Updated: Feb 12, 2022

When I Realized Working Hard Isn't Everything - Christian Literature

A colleague of mine recently retired after working for the same organization for 35 years. He was one of those who worked 24/7 and gave his heart and soul to the job at hand.

Often, we meet people who can’t seem to care less about the job—but he wasn’t one of those. He was passionate, competitive, always on top of things, and involved in everything happening in the office.

We threw him a farewell party and gave him a gift and a card. By the next week, a new officer had taken over his position and his email was removed from the staff mailing list.

To be honest, I was on track to become one such worker not too long ago. I gave everything to my job, dreamed about my job at night, and talked about nothing but my job. I was so fixated on my job that I stopped wishing or aiming for a life outside of it.

I stopped engaging with friends because I was always working or replying to emails. I couldn’t keep a relationship going because I was always the last person in the office to leave for home or always on my phone, anxiously waiting for that message I had to respond to. I got upset if I was told that other things mattered in life and that I had to learn to live a little.

Then one day, I fell ill and had to be off work for a while. Only one colleague sent me a text message to ask me how I was doing.

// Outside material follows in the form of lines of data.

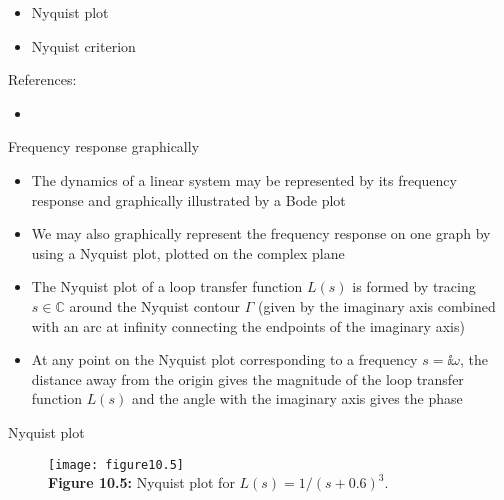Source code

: \documentclass{beamer-control}
\begin{document}

\begin{SUMMARY}
\begin{itemize}
\item Nyquist plot
\item Nyquist criterion
\end{itemize}
\vfill References:
\begin{itemize}
\item {}
\end{itemize}
\end{SUMMARY}




\begin{frame}{Frequency response graphically}
\begin{itemize}
\item The dynamics of a linear system may be represented by its frequency response and graphically illustrated by a Bode plot
\item We may also graphically represent the frequency response on one graph by using a Nyquist plot, plotted on the complex plane
\item The Nyquist plot of a loop transfer function $L(s)$ is formed by tracing $s\in\mathbb{C}$ around the Nyquist contour $\Gamma$ (given by the imaginary axis combined with an arc at infinity connecting the endpoints of the imaginary axis)
\item At any point on the Nyquist plot corresponding to a frequency $s=\ii\omega$, the distance away from the origin gives the magnitude of the loop transfer function $L(s)$ and the angle with the imaginary axis gives the phase
\end{itemize}
\end{frame}


\begin{frame}{Nyquist plot}
\begin{figure}
	\centering
	\texttt{[image: figure10.5]}
	\\
	\textbf{Figure 10.5:} Nyquist plot for $L(s) = {1}/{(s+0.6)^3}$.
\end{figure}
\end{frame}


\end{document}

I had no one to talk to, no one to help me, and because I had practically ignored God, I felt I couldn’t go to Him either. I realized there and then that there was more to life, and that I had not been created to work in pursuit of material gain; I was created to fellowship (1 Corinthians 1.9) and glorify God (Isaiah 43. 7).

After that revelation, I arranged a meet up with my retired friend. He shared that he had no idea what to do after retirement. He was divorced because of the job, and had long given up all his hobbies in favor of work and ambition. All his life, he had been chasing after deadlines and promotions, and had often felt that everything at work would fall apart if he was not there to hold it all together.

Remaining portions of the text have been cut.